DIRECTIONS FOR THIS TASK
Write out the data word for word and drop any picture you find.

^^^^^^^^

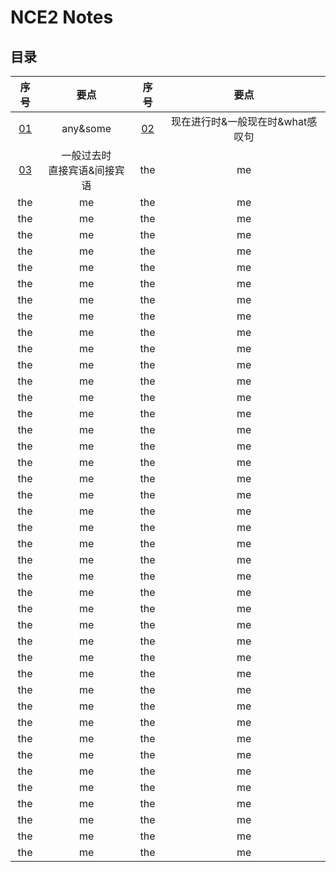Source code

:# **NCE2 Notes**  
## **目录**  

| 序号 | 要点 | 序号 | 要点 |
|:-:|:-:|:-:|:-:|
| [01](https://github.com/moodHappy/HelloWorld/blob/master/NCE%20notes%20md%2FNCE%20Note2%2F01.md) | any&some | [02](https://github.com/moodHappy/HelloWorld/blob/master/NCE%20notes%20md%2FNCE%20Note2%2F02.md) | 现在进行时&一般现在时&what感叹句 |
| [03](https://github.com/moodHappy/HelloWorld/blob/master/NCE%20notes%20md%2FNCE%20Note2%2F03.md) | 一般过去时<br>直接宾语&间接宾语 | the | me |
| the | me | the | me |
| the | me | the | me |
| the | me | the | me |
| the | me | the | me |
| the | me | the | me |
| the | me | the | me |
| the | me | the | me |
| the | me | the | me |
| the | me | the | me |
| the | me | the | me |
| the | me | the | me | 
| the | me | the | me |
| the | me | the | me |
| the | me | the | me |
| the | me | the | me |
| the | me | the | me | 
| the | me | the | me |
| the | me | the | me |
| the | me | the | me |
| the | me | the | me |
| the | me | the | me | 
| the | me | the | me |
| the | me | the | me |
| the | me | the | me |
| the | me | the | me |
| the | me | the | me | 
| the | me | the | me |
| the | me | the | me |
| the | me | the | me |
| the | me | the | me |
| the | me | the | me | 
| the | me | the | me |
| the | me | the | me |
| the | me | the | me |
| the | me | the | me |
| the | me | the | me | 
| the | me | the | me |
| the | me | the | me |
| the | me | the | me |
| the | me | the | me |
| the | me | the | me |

^^^^^^^^

ANSWER TO THIS TASK
Source code

:# **NCE2 Notes**  
## **目录**  

| 序号 | 要点 | 序号 | 要点 |
|:-:|:-:|:-:|:-:|
| [01](https://github.com/moodHappy/HelloWorld/blob/master/NCE%20notes%20md%2FNCE%20Note2%2F01.md) | any&some | [02](https://github.com/moodHappy/HelloWorld/blob/master/NCE%20notes%20md%2FNCE%20Note2%2F02.md) | 现在进行时&一般现在时&what感叹句 |
| [03](https://github.com/moodHappy/HelloWorld/blob/master/NCE%20notes%20md%2FNCE%20Note2%2F03.md) | 一般过去时<br>直接宾语&间接宾语 | the | me |
| the | me | the | me |
| the | me | the | me |
| the | me | the | me |
| the | me | the | me |
| the | me | the | me |
| the | me | the | me |
| the | me | the | me |
| the | me | the | me |
| the | me | the | me |
| the | me | the | me |
| the | me | the | me | 
| the | me | the | me |
| the | me | the | me |
| the | me | the | me |
| the | me | the | me |
| the | me | the | me | 
| the | me | the | me |
| the | me | the | me |
| the | me | the | me |
| the | me | the | me |
| the | me | the | me | 
| the | me | the | me |
| the | me | the | me |
| the | me | the | me |
| the | me | the | me |
| the | me | the | me | 
| the | me | the | me |
| the | me | the | me |
| the | me | the | me |
| the | me | the | me |
| the | me | the | me | 
| the | me | the | me |
| the | me | the | me |
| the | me | the | me |
| the | me | the | me |
| the | me | the | me | 
| the | me | the | me |
| the | me | the | me |
| the | me | the | me |
| the | me | the | me |
| the | me | the | me |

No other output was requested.